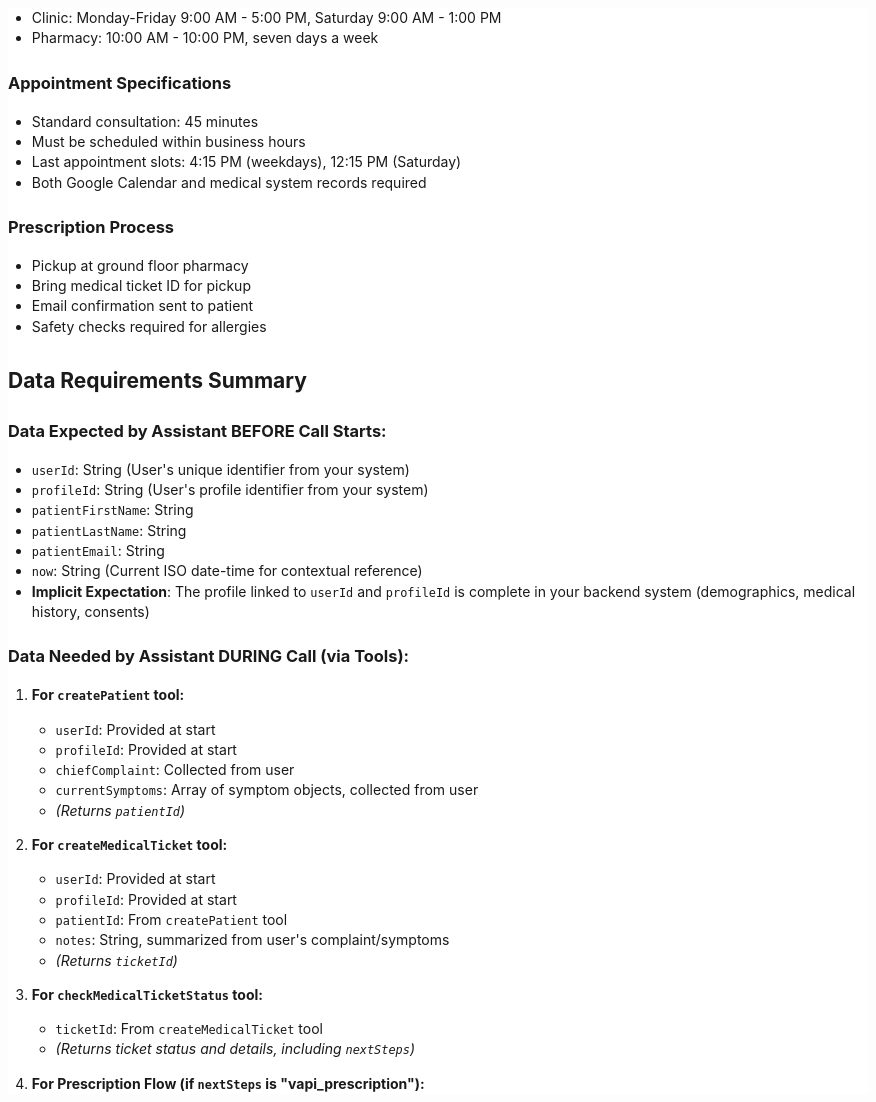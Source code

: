 - Clinic: Monday-Friday 9:00 AM - 5:00 PM, Saturday 9:00 AM - 1:00 PM
- Pharmacy: 10:00 AM - 10:00 PM, seven days a week

### Appointment Specifications

- Standard consultation: 45 minutes
- Must be scheduled within business hours
- Last appointment slots: 4:15 PM (weekdays), 12:15 PM (Saturday)
- Both Google Calendar and medical system records required

### Prescription Process

- Pickup at ground floor pharmacy
- Bring medical ticket ID for pickup
- Email confirmation sent to patient
- Safety checks required for allergies

## Data Requirements Summary

### Data Expected by Assistant BEFORE Call Starts:

- `userId`: String (User's unique identifier from your system)
- `profileId`: String (User's profile identifier from your system)
- `patientFirstName`: String
- `patientLastName`: String
- `patientEmail`: String
- `now`: String (Current ISO date-time for contextual reference)
- **Implicit Expectation**: The profile linked to `userId` and `profileId` is complete in your backend system (demographics, medical history, consents)

### Data Needed by Assistant DURING Call (via Tools):

1. **For `createPatient` tool:**

   - `userId`: Provided at start
   - `profileId`: Provided at start
   - `chiefComplaint`: Collected from user
   - `currentSymptoms`: Array of symptom objects, collected from user
   - _(Returns `patientId`)_

2. **For `createMedicalTicket` tool:**

   - `userId`: Provided at start
   - `profileId`: Provided at start
   - `patientId`: From `createPatient` tool
   - `notes`: String, summarized from user's complaint/symptoms
   - _(Returns `ticketId`)_

3. **For `checkMedicalTicketStatus` tool:**

   - `ticketId`: From `createMedicalTicket` tool
   - _(Returns ticket status and details, including `nextSteps`)_

4. **For Prescription Flow (if `nextSteps` is "vapi_prescription"):**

○ ○ ○ ○ ○

▶ **WHAT YOU ARE ASKED TO DO**: Only the number is wanted here. How many lines in the entries contain "patientId"?

▶ **EXERCISE ANSWER**: 2